WORK REQUIRED:
Each record should be reproduced exactly.

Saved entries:
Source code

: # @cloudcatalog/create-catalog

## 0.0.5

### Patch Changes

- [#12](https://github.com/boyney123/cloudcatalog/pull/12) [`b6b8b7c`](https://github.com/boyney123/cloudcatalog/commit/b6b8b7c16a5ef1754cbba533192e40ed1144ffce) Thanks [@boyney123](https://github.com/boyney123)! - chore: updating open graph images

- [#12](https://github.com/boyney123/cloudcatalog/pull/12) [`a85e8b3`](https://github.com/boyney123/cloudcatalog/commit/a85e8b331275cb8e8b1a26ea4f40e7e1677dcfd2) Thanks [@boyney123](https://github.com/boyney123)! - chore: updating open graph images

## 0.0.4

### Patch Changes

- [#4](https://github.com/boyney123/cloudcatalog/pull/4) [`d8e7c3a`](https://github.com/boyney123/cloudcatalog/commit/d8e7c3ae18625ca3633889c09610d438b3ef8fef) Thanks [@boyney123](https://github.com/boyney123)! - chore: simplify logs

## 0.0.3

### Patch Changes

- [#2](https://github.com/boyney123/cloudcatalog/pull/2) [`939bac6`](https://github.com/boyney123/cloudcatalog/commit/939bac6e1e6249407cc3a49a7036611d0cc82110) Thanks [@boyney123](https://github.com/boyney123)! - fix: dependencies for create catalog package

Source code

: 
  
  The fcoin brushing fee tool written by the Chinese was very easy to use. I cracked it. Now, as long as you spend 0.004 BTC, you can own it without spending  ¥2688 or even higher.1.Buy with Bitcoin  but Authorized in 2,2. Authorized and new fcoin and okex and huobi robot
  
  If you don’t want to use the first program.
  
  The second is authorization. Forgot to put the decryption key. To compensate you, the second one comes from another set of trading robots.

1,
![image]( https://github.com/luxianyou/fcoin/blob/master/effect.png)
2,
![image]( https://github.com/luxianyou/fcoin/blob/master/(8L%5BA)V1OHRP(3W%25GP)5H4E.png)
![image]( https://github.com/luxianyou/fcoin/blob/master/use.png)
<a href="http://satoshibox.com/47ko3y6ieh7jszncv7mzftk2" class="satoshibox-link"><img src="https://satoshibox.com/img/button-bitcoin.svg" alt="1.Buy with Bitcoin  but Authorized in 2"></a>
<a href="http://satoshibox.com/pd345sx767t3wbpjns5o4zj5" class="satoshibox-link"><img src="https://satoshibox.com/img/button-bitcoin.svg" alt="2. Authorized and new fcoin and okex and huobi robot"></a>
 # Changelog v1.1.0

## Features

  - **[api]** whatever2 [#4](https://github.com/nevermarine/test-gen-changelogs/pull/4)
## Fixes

ANSWER TO THE EXERCISE:
Source code

: # @cloudcatalog/create-catalog

## 0.0.5

### Patch Changes

- [#12](https://github.com/boyney123/cloudcatalog/pull/12) [`b6b8b7c`](https://github.com/boyney123/cloudcatalog/commit/b6b8b7c16a5ef1754cbba533192e40ed1144ffce) Thanks [@boyney123](https://github.com/boyney123)! - chore: updating open graph images

- [#12](https://github.com/boyney123/cloudcatalog/pull/12) [`a85e8b3`](https://github.com/boyney123/cloudcatalog/commit/a85e8b331275cb8e8b1a26ea4f40e7e1677dcfd2) Thanks [@boyney123](https://github.com/boyney123)! - chore: updating open graph images

## 0.0.4

### Patch Changes

- [#4](https://github.com/boyney123/cloudcatalog/pull/4) [`d8e7c3a`](https://github.com/boyney123/cloudcatalog/commit/d8e7c3ae18625ca3633889c09610d438b3ef8fef) Thanks [@boyney123](https://github.com/boyney123)! - chore: simplify logs

## 0.0.3

### Patch Changes

- [#2](https://github.com/boyney123/cloudcatalog/pull/2) [`939bac6`](https://github.com/boyney123/cloudcatalog/commit/939bac6e1e6249407cc3a49a7036611d0cc82110) Thanks [@boyney123](https://github.com/boyney123)! - fix: dependencies for create catalog package

Source code

: 
  
  The fcoin brushing fee tool written by the Chinese was very easy to use. I cracked it. Now, as long as you spend 0.004 BTC, you can own it without spending  ¥2688 or even higher.1.Buy with Bitcoin  but Authorized in 2,2. Authorized and new fcoin and okex and huobi robot
  
  If you don’t want to use the first program.
  
  The second is authorization. Forgot to put the decryption key. To compensate you, the second one comes from another set of trading robots.

1,
![image]( https://github.com/luxianyou/fcoin/blob/master/effect.png)
2,
![image]( https://github.com/luxianyou/fcoin/blob/master/(8L%5BA)V1OHRP(3W%25GP)5H4E.png)
![image]( https://github.com/luxianyou/fcoin/blob/master/use.png)
<a href="http://satoshibox.com/47ko3y6ieh7jszncv7mzftk2" class="satoshibox-link"><img src="https://satoshibox.com/img/button-bitcoin.svg" alt="1.Buy with Bitcoin  but Authorized in 2"></a>
<a href="http://satoshibox.com/pd345sx767t3wbpjns5o4zj5" class="satoshibox-link"><img src="https://satoshibox.com/img/button-bitcoin.svg" alt="2. Authorized and new fcoin and okex and huobi robot"></a>
 # Changelog v1.1.0

## Features

  - **[api]** whatever2 [#4](https://github.com/nevermarine/test-gen-changelogs/pull/4)
## Fixes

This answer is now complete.